You can find part 1 here.
Remote but not distant
Communication is everything. A tool like Slack not only mimics IRL conversations, it also provides a record of those discussion to follow up on decisions and thus creates accountability that doesn’t really exist in the same way for discussion around a meeting room table. Written communication or recorded video calls give people the chance to catch up on discussions that they could not participate in, be it because they had to go to the doctor or because they live in a different time zone.
Mailing lists give people that live in different times zones the chance to partake in decision asynchronously. Of course, I’m not talking about read-only lists, but shared lists. A good tool for these type of lists is Mailman, a Free Software mailing list manager.
Obviously, there is a need for clear rules for decision making and discussions. Again, this is true for both IRL meetings and online dialogue.
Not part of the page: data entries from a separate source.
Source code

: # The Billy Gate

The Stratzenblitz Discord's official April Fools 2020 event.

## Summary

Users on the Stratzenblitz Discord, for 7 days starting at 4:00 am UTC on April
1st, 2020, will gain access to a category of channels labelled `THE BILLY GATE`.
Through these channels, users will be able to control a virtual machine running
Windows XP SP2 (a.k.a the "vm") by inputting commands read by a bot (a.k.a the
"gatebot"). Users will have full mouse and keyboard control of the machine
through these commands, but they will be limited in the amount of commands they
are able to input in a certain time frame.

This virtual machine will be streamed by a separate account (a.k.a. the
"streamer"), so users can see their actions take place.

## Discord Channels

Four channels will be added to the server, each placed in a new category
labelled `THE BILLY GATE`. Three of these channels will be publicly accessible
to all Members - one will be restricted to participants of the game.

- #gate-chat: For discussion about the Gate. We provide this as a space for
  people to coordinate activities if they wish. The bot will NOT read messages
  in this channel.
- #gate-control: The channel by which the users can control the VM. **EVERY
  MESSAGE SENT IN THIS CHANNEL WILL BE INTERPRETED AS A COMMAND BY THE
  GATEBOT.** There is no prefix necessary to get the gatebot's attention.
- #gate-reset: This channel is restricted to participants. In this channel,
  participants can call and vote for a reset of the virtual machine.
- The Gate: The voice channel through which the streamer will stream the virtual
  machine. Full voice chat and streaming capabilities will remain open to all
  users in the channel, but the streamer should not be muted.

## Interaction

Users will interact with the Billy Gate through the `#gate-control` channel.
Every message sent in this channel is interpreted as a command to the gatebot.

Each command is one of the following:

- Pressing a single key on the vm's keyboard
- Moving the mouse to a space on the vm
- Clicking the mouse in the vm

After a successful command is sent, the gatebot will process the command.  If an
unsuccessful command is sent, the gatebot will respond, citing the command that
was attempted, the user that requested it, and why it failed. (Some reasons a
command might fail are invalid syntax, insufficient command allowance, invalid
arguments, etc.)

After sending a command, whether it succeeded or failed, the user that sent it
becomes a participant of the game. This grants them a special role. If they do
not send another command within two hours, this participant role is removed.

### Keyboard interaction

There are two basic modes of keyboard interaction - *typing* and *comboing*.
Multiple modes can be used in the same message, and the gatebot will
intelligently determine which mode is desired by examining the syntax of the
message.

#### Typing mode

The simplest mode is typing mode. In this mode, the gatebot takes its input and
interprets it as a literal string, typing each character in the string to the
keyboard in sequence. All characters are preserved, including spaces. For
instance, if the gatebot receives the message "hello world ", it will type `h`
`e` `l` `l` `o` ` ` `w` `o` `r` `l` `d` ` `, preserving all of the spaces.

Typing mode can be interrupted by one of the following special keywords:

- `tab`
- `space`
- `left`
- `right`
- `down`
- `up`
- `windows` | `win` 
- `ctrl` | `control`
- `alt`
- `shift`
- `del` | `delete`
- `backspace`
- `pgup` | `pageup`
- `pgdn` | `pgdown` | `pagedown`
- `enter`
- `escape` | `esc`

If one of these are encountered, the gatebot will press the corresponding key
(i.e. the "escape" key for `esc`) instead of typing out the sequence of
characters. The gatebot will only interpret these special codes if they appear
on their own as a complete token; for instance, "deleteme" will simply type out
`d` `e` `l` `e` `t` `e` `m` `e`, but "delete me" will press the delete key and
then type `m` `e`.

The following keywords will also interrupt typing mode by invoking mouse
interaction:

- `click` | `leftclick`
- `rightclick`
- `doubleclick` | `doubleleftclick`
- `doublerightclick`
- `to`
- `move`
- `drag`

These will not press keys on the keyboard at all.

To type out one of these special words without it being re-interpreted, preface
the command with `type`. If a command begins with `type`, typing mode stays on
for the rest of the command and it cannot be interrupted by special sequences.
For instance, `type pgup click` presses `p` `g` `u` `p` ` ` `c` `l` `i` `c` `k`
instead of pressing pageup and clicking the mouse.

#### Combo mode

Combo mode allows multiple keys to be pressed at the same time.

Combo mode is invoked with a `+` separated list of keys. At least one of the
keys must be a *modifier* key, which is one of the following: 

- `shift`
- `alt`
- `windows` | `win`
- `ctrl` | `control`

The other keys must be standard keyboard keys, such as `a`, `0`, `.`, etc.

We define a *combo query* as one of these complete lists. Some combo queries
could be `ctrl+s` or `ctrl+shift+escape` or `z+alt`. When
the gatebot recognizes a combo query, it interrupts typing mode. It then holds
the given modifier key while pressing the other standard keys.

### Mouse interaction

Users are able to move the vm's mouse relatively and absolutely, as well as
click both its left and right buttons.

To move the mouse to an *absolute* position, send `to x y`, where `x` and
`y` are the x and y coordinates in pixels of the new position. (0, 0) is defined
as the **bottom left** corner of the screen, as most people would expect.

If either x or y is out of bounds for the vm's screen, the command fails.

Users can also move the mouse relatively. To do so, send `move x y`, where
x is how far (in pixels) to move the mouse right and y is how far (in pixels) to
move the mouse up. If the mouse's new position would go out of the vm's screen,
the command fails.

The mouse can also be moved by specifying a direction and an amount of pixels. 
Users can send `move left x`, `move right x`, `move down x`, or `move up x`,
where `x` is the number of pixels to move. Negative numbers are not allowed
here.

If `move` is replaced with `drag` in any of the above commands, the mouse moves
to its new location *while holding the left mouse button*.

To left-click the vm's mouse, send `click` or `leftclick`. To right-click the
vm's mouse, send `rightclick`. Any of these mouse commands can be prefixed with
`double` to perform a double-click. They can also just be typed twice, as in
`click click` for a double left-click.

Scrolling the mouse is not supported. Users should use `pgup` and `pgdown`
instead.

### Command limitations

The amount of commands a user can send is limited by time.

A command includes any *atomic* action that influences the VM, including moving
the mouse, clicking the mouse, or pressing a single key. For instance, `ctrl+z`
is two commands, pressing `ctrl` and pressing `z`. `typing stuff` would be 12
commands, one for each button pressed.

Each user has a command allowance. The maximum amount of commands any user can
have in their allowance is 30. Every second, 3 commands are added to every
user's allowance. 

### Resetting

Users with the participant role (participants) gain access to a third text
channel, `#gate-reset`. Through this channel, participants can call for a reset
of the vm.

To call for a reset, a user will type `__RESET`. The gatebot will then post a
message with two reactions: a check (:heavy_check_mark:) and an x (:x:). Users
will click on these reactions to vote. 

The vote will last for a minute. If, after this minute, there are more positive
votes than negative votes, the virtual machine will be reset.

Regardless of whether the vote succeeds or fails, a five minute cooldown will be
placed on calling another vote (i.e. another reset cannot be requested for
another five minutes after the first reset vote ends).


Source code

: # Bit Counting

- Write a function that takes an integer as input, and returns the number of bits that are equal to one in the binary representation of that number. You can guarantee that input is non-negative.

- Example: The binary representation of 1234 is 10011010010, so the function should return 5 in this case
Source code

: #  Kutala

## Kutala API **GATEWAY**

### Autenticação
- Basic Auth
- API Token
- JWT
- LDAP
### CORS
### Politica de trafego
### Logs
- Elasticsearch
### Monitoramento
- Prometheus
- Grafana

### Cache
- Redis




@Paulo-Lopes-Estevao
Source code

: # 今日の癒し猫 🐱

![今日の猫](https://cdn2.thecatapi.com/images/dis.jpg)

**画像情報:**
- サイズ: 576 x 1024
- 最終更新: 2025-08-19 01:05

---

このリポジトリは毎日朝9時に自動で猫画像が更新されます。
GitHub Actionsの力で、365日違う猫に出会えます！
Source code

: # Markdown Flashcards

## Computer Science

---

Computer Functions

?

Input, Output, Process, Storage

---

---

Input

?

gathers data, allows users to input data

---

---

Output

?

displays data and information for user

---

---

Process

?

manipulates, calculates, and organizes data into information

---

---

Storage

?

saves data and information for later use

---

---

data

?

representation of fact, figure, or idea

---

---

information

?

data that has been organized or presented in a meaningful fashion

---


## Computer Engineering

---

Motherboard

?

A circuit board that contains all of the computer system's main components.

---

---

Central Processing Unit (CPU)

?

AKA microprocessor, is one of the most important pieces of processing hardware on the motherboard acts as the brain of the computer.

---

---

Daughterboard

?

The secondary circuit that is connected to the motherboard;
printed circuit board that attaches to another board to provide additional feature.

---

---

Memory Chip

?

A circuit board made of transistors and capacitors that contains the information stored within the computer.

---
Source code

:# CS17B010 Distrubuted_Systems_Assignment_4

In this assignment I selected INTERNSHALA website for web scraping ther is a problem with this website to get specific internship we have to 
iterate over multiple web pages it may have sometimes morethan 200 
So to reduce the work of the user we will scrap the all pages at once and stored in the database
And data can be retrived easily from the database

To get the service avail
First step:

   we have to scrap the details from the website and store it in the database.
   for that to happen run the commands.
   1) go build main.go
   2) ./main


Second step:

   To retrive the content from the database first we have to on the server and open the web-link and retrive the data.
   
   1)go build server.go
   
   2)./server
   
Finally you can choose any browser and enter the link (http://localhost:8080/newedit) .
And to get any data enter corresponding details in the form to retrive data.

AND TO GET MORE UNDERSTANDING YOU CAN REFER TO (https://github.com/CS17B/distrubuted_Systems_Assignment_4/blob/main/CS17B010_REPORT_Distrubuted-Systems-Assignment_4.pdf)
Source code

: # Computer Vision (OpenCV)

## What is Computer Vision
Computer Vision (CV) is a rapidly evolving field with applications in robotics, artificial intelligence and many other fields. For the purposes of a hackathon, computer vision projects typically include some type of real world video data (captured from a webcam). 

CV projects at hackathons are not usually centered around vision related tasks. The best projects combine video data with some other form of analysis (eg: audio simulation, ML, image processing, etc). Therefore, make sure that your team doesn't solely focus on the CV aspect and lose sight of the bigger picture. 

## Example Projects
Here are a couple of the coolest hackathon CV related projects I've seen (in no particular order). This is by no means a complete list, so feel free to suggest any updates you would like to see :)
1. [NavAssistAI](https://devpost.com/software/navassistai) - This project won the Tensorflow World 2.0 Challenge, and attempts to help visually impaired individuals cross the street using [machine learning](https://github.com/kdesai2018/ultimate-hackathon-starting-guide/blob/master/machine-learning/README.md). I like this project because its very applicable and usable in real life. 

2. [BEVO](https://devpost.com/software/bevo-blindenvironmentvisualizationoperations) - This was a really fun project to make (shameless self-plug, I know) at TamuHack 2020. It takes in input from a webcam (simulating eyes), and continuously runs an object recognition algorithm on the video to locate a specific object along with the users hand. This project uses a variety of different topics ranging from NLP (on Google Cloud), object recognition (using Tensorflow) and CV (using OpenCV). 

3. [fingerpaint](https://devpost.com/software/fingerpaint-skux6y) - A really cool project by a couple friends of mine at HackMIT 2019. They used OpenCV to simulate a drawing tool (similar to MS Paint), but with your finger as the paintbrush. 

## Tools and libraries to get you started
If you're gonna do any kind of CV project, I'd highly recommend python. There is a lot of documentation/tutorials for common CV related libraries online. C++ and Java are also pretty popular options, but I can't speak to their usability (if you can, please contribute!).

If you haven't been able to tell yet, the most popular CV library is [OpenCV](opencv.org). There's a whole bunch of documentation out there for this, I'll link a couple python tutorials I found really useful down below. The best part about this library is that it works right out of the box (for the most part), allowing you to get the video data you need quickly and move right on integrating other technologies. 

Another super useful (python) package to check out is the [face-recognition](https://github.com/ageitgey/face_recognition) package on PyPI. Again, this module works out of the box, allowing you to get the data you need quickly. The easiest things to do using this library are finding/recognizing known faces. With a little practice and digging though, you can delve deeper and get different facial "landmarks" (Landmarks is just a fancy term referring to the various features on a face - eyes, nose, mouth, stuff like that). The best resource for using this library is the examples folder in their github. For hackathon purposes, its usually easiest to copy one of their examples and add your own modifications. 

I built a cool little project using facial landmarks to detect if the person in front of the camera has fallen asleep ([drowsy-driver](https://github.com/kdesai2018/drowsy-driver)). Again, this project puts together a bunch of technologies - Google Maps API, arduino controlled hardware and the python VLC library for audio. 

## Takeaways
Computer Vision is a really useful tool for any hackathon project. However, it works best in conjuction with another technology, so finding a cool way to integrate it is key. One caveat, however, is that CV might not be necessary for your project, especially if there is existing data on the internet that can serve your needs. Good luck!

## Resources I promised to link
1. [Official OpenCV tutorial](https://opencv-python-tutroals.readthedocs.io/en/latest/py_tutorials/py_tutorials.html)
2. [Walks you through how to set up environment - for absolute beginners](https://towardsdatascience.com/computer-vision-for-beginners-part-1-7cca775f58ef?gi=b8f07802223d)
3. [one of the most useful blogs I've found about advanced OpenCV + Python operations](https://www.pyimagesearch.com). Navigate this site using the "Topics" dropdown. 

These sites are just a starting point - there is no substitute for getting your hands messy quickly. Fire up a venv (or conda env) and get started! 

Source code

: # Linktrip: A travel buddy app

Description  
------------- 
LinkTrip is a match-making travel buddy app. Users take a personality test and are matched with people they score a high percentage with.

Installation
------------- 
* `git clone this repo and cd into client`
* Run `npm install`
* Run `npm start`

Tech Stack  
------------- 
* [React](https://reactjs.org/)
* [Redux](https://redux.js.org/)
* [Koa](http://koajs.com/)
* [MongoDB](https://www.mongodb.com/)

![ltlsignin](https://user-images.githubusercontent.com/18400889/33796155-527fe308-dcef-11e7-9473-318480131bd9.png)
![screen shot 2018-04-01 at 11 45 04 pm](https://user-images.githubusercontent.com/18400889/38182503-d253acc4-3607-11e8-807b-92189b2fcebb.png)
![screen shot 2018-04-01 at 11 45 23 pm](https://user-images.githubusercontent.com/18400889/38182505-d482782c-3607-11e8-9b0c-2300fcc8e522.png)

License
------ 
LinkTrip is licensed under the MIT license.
As Mandy Brown, VP of Product for Vox Media, wrote in her insightful article on remote work a few years back: “[…] an emphasis on written communication enforces clear thinking, while geography and disparate time zones foster space for that thinking to happen.”
Voices in your head
Since there are so many great tools for video calls available today, make use of them! It helps to know how someone speaks, what their sense of humour is like, what the melody of their sentences sounds like. You will hear the individual tones and voices again, when you’re reading a chat message this helps to actually “listen” to what they have to say and how they say it.
Meet in person if you can
If possible, get your colleagues, your community, your team together in one place for a monthly, bi-monthly, or annual meeting. At KDE, people that work on a certain application will organise a so-called sprint, a 2-5 day meeting, once or twice a year to get everyone in the same room, for instance to meet new contributors or prepare the next release. There is also an annual community-wide conference. In-person events foster belonging, help build friendships and create even more trust.
What did you just say?!?
Be aware of different cultural sensibilities. While in some cultures being direct and naming problems clearly is considered useful and normal, in other cultures this might be perceived as rude. This goes even more so for written communication where you can’t see someone smiling apologetically or raising their eyebrows. So, before you send that next message or email, think about how it might come across and adjust your tone or statement.
Remote work is great
For me, working remotely opened up a whole lot of possibilities. Not only do I enjoy the flexibility, but a distributed workplace also gave me the chance to work with people from all over the world. Remote work taught me to be more precise in my communication, to be more organised, to plan better, and to work autonomously while still being a good team member and colleague.